◆ Work instruction
Please copy every record below exactly, leaving out the pictures.

• • • •

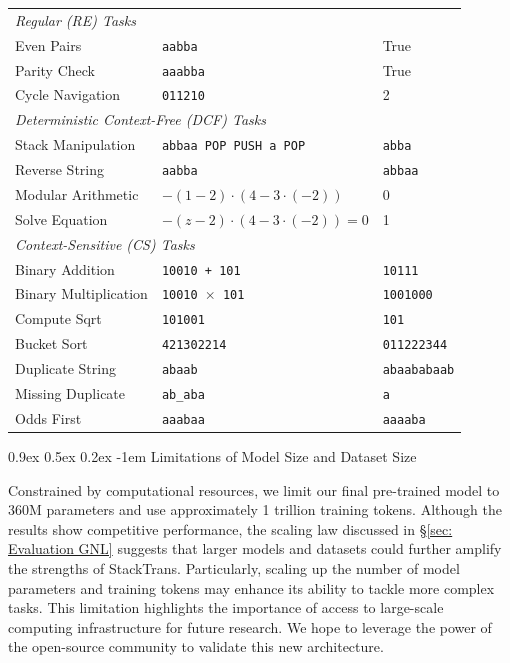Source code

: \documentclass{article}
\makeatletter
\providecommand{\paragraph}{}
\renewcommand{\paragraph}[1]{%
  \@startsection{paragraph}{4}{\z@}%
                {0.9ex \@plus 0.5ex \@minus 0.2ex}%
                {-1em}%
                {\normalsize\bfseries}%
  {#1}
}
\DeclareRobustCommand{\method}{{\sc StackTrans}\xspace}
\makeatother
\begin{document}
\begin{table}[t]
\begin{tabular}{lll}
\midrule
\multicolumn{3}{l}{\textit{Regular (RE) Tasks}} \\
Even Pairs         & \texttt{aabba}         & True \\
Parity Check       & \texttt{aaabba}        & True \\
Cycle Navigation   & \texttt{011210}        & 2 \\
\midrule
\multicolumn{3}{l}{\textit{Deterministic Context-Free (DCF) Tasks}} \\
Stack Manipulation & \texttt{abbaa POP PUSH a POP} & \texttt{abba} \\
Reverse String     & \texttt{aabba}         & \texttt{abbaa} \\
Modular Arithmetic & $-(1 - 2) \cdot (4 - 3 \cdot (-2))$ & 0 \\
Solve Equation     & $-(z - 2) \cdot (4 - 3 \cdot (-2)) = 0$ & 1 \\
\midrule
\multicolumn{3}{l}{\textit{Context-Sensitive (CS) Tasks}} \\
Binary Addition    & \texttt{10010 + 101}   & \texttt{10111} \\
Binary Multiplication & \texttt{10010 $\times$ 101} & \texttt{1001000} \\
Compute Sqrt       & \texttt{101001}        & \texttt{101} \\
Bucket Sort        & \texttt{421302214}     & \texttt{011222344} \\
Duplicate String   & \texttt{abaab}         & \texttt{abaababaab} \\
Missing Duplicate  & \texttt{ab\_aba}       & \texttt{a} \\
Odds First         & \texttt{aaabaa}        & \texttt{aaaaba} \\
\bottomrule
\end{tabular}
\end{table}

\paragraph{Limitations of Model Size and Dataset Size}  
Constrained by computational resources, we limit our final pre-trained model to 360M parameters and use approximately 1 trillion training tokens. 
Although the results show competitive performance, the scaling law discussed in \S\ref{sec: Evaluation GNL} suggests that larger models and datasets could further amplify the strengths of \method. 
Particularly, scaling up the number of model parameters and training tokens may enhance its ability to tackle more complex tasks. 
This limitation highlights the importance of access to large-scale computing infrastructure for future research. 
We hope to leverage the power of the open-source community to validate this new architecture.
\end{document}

• • • •

◆ Exercise result
Source code

: \documentclass{article}
\makeatletter
\providecommand{\paragraph}{}
\renewcommand{\paragraph}[1]{%
  \@startsection{paragraph}{4}{\z@}%
                {0.9ex \@plus 0.5ex \@minus 0.2ex}%
                {-1em}%
                {\normalsize\bfseries}%
  {#1}
}
\DeclareRobustCommand{\method}{{\sc StackTrans}\xspace}
\makeatother
\begin{document}
\begin{table}[t]
\begin{tabular}{lll}
\midrule
\multicolumn{3}{l}{\textit{Regular (RE) Tasks}} \\
Even Pairs         & \texttt{aabba}         & True \\
Parity Check       & \texttt{aaabba}        & True \\
Cycle Navigation   & \texttt{011210}        & 2 \\
\midrule
\multicolumn{3}{l}{\textit{Deterministic Context-Free (DCF) Tasks}} \\
Stack Manipulation & \texttt{abbaa POP PUSH a POP} & \texttt{abba} \\
Reverse String     & \texttt{aabba}         & \texttt{abbaa} \\
Modular Arithmetic & $-(1 - 2) \cdot (4 - 3 \cdot (-2))$ & 0 \\
Solve Equation     & $-(z - 2) \cdot (4 - 3 \cdot (-2)) = 0$ & 1 \\
\midrule
\multicolumn{3}{l}{\textit{Context-Sensitive (CS) Tasks}} \\
Binary Addition    & \texttt{10010 + 101}   & \texttt{10111} \\
Binary Multiplication & \texttt{10010 $\times$ 101} & \texttt{1001000} \\
Compute Sqrt       & \texttt{101001}        & \texttt{101} \\
Bucket Sort        & \texttt{421302214}     & \texttt{011222344} \\
Duplicate String   & \texttt{abaab}         & \texttt{abaababaab} \\
Missing Duplicate  & \texttt{ab\_aba}       & \texttt{a} \\
Odds First         & \texttt{aaabaa}        & \texttt{aaaaba} \\
\bottomrule
\end{tabular}
\end{table}

\paragraph{Limitations of Model Size and Dataset Size}  
Constrained by computational resources, we limit our final pre-trained model to 360M parameters and use approximately 1 trillion training tokens. 
Although the results show competitive performance, the scaling law discussed in \S\ref{sec: Evaluation GNL} suggests that larger models and datasets could further amplify the strengths of \method. 
Particularly, scaling up the number of model parameters and training tokens may enhance its ability to tackle more complex tasks. 
This limitation highlights the importance of access to large-scale computing infrastructure for future research. 
We hope to leverage the power of the open-source community to validate this new architecture.
\end{document}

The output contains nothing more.